Outreachy Report - 2022 Improve MDAnalysis by implementing type hinting
15 Dec 2022About Me
I am Uma Kadam , a Computer Science and Engineering undergraduate at Indian Institute Of Information Technology Guwahati. My interests primarily lie in exploring ML & AI which is evident from my research internship experience on NLP . Participating in numerous hackathons, some of which I won, allowed me to explore new technologies and domains in computer science. My involvement with Outreachy provided me with a first-hand introduction to Open Source and set me on the path to a successful career in technology.
Outreachy
Outreachy is a 12+ week internship program where contributors work with an open-source organization under the guidance of experienced mentors.
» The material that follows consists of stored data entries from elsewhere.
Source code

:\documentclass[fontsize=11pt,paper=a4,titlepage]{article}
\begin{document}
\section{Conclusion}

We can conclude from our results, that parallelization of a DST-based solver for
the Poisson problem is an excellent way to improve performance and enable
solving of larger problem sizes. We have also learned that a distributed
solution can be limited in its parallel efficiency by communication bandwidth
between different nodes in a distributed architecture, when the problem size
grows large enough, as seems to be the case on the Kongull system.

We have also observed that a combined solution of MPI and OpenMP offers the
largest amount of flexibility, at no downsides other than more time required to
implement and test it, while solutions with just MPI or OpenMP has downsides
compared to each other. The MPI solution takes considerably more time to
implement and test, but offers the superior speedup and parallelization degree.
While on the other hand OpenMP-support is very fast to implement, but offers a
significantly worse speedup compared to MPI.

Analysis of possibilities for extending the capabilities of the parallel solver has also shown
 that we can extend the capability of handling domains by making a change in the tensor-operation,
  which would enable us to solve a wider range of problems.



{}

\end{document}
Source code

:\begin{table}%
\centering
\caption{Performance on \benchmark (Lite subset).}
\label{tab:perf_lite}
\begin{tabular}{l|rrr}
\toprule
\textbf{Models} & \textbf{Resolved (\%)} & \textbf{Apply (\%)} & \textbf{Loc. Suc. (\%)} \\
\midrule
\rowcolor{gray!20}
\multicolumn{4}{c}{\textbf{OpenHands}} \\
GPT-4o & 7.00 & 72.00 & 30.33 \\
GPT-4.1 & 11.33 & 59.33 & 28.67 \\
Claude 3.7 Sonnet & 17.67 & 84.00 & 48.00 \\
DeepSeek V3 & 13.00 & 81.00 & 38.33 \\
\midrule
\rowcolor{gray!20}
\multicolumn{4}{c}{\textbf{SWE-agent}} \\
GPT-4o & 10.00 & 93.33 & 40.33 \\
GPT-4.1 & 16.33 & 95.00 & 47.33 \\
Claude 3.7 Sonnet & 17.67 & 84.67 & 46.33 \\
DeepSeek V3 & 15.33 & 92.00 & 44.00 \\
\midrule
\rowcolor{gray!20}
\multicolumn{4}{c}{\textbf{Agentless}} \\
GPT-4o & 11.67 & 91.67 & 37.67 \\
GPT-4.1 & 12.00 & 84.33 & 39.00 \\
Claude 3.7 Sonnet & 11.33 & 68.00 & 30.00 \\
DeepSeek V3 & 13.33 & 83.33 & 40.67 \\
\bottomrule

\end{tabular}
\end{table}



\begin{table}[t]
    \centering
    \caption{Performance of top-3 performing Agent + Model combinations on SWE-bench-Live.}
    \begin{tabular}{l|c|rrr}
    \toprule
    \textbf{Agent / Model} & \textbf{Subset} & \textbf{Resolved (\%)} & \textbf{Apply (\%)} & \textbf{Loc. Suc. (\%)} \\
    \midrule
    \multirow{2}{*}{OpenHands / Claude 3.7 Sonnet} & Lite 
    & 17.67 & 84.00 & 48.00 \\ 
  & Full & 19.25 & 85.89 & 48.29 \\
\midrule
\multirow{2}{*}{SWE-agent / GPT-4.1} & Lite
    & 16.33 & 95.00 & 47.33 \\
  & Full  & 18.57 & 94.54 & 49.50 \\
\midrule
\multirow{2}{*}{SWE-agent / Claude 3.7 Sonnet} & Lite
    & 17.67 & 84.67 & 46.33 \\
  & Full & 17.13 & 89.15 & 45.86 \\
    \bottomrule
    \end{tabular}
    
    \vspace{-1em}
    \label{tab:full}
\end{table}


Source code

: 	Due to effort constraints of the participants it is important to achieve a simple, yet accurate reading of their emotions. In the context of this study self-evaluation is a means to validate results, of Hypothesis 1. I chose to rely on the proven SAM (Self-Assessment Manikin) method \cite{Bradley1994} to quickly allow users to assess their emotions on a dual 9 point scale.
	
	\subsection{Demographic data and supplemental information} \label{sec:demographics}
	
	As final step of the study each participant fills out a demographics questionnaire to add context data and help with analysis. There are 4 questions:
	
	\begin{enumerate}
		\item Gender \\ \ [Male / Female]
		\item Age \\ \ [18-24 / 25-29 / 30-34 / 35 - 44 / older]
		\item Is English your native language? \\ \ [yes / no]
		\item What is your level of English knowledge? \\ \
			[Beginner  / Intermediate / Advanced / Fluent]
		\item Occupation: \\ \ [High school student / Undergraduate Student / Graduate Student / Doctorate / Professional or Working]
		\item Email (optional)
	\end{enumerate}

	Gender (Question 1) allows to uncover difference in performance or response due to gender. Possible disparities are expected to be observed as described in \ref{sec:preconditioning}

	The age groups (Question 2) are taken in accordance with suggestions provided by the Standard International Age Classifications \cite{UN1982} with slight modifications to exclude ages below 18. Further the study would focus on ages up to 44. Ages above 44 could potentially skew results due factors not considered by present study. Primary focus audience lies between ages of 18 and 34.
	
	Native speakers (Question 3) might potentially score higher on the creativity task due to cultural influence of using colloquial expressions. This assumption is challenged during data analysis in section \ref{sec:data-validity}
By providing opportunities to work with participating organizations, Outreachy supports people from underrepresented groups in technological sector. Providing mentorship to build technical skills and establishing an inclusive community that has no room for systematic bias or discrimination, it aims to help minority members pave the way into the tech industry.
Motivation
The object-oriented Python library MDAnalysis analyzes trajectory data derived from molecular dynamics (MD) simulations in many popular formats. Python’s dynamic nature enables us to develop with speed, flexibility, and ease of use but if you are not careful, you may trade short-term expedience for long-term lack of maintainability because of the dynamic nature of Python. Type hints are implemented with the help of typing module.
While type hints and type annotations do hint towards or indicate the appropriate types they do not enforce them. By utilizing typecheckers such as mypy, I made sure that the code is performing what it should regarding the types passed around between functions, and the annotated function signatures only boosted the readability of the code as well as improved communication within it.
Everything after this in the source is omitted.